The present disclosure relates to a video-based method and system for training a vehicle detection system used in a street occupancy estimation of stationary vehicles using samples collected from a surrogate region proximately located to the area of interest. The disclosure finds application in a parking occupancy detection system. However, it is appreciated that the present exemplary embodiments are also amenable to other like applications, such as vehicle detection and traffic management systems.
A video-based parking management system monitors select parking areas to provide real-time vehicle detection and parking occupancy data. One area that is monitored by the system can include on-street parking lanes which extend along a curb on a street. Video cameras are installed nearby for continuously monitoring the parking area. The cameras provide video feed to a system processor, which analyzes the video data for providing a user with any one of vehicle occupancy, parking availability, vehicle orientation, and parking violation information, etc.
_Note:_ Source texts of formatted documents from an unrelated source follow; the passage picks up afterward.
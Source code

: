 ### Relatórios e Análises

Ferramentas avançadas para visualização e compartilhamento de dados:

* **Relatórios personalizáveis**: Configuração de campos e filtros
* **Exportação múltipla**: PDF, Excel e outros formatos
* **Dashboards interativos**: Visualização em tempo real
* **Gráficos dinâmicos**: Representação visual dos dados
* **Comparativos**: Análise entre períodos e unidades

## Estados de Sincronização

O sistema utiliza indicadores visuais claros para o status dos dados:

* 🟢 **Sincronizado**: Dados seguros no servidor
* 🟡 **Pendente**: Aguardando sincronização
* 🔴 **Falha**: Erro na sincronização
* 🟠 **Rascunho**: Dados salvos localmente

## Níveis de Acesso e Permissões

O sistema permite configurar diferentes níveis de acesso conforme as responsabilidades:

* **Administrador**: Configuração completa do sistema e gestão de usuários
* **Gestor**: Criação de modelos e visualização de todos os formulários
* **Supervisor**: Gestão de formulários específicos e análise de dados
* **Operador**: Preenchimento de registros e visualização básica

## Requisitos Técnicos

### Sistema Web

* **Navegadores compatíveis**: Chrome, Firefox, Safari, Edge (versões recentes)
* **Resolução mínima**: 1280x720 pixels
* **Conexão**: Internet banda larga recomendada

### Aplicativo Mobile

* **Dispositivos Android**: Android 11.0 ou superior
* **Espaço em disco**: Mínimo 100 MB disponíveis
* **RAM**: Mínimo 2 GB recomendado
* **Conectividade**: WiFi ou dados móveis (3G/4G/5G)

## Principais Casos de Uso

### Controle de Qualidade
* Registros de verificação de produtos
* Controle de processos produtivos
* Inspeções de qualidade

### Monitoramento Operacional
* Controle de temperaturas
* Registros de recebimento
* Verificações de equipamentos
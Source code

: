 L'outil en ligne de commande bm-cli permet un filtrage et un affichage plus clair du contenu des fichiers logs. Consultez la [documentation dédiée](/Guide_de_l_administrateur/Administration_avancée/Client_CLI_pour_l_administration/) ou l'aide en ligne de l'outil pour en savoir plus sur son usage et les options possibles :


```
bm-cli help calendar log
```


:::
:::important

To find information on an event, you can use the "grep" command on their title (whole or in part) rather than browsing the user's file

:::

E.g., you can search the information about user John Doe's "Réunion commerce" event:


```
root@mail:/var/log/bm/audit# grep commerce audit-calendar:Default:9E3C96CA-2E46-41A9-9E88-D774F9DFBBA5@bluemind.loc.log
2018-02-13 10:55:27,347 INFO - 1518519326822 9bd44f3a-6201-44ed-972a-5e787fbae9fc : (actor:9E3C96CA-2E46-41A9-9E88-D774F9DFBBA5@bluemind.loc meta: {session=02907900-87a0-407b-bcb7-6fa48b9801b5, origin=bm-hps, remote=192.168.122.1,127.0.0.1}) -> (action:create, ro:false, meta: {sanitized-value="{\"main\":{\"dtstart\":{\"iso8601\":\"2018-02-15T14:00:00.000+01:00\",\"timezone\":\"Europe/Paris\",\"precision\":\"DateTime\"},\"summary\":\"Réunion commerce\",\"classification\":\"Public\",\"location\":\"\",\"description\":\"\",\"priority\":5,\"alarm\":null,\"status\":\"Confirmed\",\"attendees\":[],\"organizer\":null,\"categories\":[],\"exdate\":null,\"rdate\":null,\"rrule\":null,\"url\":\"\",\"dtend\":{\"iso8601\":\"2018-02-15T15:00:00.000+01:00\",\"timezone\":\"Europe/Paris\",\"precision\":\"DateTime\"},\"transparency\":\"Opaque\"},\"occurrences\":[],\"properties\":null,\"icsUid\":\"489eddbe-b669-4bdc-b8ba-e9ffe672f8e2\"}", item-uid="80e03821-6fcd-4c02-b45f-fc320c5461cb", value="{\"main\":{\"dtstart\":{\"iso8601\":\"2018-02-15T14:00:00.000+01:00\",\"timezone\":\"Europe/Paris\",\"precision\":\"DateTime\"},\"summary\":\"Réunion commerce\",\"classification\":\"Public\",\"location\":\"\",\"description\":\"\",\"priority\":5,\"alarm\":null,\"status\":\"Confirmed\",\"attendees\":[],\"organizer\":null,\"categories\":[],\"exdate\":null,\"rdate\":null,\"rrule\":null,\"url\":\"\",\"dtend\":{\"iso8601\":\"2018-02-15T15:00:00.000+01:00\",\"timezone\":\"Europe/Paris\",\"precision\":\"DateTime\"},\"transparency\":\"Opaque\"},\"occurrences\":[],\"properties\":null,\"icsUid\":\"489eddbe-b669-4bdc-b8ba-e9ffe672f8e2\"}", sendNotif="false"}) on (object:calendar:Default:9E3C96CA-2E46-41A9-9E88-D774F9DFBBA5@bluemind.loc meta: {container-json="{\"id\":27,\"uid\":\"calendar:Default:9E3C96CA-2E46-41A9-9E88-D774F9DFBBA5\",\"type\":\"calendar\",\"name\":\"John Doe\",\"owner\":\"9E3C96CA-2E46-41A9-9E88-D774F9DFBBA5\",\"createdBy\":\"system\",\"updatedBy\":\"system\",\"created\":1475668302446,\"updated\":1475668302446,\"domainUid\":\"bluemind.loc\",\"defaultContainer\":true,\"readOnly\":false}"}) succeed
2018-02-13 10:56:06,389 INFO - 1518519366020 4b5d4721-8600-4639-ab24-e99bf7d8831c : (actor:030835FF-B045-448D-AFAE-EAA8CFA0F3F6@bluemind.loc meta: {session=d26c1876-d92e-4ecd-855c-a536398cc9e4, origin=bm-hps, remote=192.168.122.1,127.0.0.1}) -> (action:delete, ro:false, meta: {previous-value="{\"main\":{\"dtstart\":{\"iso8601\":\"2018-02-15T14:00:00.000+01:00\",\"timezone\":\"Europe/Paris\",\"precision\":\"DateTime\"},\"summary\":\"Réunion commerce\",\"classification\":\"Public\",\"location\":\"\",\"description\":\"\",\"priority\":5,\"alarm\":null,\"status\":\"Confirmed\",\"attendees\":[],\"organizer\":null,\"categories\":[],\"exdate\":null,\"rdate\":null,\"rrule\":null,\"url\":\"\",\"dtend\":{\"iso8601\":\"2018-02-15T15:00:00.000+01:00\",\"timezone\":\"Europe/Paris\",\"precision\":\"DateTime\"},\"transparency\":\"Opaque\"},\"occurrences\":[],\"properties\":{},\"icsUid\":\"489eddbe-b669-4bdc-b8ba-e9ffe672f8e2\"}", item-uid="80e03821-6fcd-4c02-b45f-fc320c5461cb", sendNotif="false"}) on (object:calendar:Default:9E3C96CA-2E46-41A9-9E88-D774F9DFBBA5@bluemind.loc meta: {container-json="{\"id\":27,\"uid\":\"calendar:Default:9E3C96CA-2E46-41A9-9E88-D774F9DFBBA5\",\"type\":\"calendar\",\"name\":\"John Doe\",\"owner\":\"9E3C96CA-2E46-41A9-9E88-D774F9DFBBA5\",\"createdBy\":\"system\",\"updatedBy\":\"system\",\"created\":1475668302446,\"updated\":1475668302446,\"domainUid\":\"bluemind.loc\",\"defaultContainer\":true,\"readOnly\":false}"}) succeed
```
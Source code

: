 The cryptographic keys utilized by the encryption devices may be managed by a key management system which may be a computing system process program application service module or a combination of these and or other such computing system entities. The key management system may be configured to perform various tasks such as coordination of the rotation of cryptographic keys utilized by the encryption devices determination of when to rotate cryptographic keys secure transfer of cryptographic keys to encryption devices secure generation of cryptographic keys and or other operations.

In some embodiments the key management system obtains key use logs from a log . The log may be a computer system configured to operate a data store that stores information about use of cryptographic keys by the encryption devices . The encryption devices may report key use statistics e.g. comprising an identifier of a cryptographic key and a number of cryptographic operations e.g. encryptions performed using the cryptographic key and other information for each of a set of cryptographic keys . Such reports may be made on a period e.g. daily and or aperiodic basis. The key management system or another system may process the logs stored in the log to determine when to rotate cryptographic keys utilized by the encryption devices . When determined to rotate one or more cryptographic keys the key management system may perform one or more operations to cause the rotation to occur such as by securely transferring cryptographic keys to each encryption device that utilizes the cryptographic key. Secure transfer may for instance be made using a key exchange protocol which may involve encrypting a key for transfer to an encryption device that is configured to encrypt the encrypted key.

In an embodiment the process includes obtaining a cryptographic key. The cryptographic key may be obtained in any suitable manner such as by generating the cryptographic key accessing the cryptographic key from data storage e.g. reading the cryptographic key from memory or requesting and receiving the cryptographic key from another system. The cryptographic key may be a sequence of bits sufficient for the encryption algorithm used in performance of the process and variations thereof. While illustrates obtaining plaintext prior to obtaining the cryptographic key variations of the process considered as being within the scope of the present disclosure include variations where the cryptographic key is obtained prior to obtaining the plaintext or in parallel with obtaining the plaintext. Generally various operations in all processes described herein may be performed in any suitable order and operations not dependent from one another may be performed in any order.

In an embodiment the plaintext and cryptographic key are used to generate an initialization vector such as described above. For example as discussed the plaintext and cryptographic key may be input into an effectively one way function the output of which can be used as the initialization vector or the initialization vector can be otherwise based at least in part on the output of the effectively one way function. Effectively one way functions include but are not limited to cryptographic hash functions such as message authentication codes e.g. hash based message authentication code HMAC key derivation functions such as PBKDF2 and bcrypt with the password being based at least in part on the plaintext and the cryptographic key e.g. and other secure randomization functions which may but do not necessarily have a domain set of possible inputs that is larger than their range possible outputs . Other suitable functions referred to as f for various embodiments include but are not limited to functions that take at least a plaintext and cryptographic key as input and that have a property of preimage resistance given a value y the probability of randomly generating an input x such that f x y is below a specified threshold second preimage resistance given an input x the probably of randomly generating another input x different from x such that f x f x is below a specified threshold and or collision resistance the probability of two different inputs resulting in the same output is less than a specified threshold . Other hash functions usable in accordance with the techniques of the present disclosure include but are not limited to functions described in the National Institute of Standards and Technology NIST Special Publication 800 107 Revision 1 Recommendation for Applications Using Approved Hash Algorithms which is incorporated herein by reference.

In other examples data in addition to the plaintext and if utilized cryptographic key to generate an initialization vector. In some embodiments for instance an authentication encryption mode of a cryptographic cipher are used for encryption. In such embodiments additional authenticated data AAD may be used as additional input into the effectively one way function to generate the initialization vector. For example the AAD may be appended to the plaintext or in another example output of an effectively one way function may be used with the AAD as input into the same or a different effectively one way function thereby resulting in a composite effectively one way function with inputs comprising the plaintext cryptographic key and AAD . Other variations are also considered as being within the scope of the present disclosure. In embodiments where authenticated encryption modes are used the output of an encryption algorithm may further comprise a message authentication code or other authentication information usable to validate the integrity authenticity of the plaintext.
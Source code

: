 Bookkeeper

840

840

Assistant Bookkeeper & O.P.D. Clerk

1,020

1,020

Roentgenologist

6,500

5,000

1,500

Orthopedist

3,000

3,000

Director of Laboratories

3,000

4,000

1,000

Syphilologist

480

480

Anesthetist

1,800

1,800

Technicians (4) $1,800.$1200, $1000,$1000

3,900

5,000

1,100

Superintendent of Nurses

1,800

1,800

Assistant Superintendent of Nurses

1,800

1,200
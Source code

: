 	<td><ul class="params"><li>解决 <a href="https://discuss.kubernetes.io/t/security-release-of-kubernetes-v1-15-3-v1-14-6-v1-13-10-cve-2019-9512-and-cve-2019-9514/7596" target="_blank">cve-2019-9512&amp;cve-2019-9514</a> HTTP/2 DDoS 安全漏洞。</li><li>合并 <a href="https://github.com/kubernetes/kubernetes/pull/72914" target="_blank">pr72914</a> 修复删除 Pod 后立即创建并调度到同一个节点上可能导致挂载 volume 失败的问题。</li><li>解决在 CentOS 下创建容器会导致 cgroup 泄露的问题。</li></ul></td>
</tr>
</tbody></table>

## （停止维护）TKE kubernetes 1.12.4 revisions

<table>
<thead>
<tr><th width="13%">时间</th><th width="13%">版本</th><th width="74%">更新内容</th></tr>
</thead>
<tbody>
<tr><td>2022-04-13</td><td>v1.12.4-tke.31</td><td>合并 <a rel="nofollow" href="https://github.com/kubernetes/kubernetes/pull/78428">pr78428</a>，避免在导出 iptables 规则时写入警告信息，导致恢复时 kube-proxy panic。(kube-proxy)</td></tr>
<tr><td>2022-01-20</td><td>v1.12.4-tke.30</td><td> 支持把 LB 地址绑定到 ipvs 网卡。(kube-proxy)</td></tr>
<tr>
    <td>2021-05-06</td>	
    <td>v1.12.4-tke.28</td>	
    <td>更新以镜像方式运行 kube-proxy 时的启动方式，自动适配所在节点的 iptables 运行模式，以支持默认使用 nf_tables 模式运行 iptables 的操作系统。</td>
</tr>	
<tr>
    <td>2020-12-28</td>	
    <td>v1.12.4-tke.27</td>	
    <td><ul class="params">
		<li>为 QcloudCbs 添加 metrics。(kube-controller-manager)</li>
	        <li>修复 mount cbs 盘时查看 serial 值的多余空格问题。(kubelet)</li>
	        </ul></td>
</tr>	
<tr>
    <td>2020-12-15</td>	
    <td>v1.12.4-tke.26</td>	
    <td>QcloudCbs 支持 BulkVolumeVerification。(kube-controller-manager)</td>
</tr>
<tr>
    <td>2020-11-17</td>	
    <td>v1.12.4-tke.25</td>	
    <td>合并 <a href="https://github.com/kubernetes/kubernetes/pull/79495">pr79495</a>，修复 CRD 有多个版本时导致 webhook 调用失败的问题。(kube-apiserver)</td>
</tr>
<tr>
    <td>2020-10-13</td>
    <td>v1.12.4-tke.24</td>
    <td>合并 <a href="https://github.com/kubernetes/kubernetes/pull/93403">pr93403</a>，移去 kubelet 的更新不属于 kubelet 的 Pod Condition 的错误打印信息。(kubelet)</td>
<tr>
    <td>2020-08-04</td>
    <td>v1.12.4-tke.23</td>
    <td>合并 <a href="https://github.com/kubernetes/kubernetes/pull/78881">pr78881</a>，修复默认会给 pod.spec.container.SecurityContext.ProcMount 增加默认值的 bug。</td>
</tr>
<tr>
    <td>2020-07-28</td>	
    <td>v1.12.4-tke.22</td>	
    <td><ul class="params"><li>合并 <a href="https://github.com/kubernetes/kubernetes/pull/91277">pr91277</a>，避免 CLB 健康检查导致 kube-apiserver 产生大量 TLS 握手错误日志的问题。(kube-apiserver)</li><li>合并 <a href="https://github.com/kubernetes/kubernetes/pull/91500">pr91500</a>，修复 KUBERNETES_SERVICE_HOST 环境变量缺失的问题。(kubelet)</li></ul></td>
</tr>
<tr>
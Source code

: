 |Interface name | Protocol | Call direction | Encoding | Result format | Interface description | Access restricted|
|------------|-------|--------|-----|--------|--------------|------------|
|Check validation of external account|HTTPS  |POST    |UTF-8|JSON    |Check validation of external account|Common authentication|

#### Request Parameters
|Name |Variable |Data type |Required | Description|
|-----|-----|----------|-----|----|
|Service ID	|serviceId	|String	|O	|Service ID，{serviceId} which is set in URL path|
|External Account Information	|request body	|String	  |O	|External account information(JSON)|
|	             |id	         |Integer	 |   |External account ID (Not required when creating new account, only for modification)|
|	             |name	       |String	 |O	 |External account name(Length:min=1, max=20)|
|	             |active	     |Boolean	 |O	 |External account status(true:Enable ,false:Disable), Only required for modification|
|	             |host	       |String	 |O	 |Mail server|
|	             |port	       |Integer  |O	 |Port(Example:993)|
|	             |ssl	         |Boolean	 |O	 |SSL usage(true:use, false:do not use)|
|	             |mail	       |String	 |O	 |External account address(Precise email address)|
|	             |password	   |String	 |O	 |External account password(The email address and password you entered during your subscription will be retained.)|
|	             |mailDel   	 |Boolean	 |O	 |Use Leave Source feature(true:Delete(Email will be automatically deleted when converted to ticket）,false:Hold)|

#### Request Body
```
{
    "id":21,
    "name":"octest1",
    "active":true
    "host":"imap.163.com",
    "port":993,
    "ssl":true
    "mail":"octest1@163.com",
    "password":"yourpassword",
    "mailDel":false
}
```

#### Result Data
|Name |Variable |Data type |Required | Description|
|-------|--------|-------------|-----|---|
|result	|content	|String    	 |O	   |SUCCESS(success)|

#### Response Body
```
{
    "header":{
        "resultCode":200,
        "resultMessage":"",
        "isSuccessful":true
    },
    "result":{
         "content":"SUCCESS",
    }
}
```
A parking occupancy detection system localizes a parked vehicle within a candidate region where a vehicle is known to potentially exist. While the system can detect passenger vehicles with high accuracy, it may partially detect and/or miss larger-sized vehicles, such as commercial vehicles.
A recently proposed method and system improves accuracy by inputting the detected vehicle features to separate classifiers, each trained offline using samples of passenger and special-type vehicles. The classifiers are trained using vehicles detected in the monitored area of interest. However, because the fraction of larger-sized and special-type vehicles is typically very small relative to passenger vehicles for a street parking area of interest, the performance of detecting these vehicles decreases when a small number of samples is used for training a classifier dedicated to detection of larger-sized and special type vehicles.
The offline training of a classifier for a larger and special-type vehicle type can be time consuming due to the scarcity of positive training samples. A typical training stage requires at least several hundred positive (i.e., special type vehicles) and negative (i.e., other-type vehicles or backgrounds) training samples. A sufficient number of positive training samples from special-type parked vehicles can take a long time to collect due to their relative scarcity. In other words, the training is prolonged because of the small sample size of special-type vehicles appearing in the area of interest. Undesired delays may significantly affect large-scale deployments of a technology where training has to be completed before a system goes live. The training is necessary; however, because one missed detection of a special-type vehicle can result in system error or a missed parking violation. A missed detection can furthermore prevent useful information from being provided to users, such as where the special-type vehicle is an emergency vehicle responding to a situation.
Fortunately, the vehicles travelling along a traffic lane near a monitored on-street parking area are typically present at a much higher rates and have similar poses compared to the stationary vehicles parked in the parking area. Accordingly, a method is desired for improving a speed of the offline training stage of classifiers—particularly by increasing the sample size available for the special-type vehicle classifier.